You can say, "Ah, that's ridiculous. You don't have to do all that stuff." On the other hand, you can take it and you can say, "Well, the whole system is broken. Everything is completely falling apart," and that's also probably true. But neither of those approaches necessarily help you. Neither of those approaches necessarily move you closer to your goals.

And I believe that whenever possible, if there's something that we ourselves can do individually, we should start with that. After all, it's very unlikely that you can change another person. It's probably unlikely that you can change yourself. But if you have a chance, you're more able to change yourself than you are to change another person.

And so a prudent, intelligent man would always begin with saying, "What can I do differently? How can I change myself? Is there something that I myself am able to do without asking permission, without asking for another person to do it for me, without requiring my neighbor to do something?

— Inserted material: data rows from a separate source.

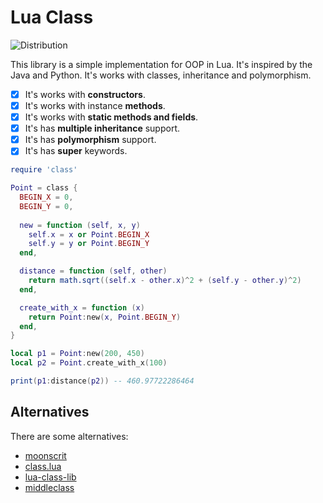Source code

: # Lua Class

![Distribution](https://github.com/Felyp-Henrique/class/actions/workflows/distribution.yml/badge.svg)

This library is a simple implementation for OOP in Lua. It's inspired by the Java and Python. It's works with classes, inheritance and polymorphism.

* [x] It's works with **constructors**.
* [x] It's works with instance **methods**.
* [x] It's works with **static methods and fields**.
* [x] It's has **multiple inheritance** support.
* [x] It's has **polymorphism** support.
* [x] It's has **super** keywords.

```lua
require 'class'

Point = class {
  BEGIN_X = 0,
  BEGIN_Y = 0,
  
  new = function (self, x, y)
    self.x = x or Point.BEGIN_X
    self.y = y or Point.BEGIN_Y
  end,

  distance = function (self, other)
    return math.sqrt((self.x - other.x)^2 + (self.y - other.y)^2)
  end,

  create_with_x = function (x)
    return Point:new(x, Point.BEGIN_Y)
  end,
}

local p1 = Point:new(200, 450)
local p2 = Point.create_with_x(100)

print(p1:distance(p2)) -- 460.97722286464
```

## Alternatives

There are some alternatives:

* [moonscrit](https://moonscript.org/)
* [class.lua](https://github.com/jonstoler/class.lua)
* [lua-class-lib](https://github.com/coin8086/lua-class-lib)
* [middleclass](https://github.com/kikito/middleclass)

Is there something that I myself can do, and have I done all that I know to do?" I think for many of us, the answer to these questions is, "No, I haven't done all that I know to do." And so we should begin there. We should begin by doing what we're able to do so that we can then go on and fight for whatever collective solutions are appropriate after having built the confidence that we've done something.

Because if you sit around and you wait for a collective solution, there's a good chance you're going to miss your life. But if you work on your own situation as diligently as you yourself are capable of, then there's a good chance you won't need the collective solution, but rather it'll be one of those things that when you're able to influence it, you will so do.

And so here's what I want to focus on. How do these numbers shake out? Because we can take a simple news article like this, and we can understand what to do if we simply read it. So for example, clicking on the link, and of course I know you can't click on it in real time, but I will include the link in the show notes so you can go and take a look at it.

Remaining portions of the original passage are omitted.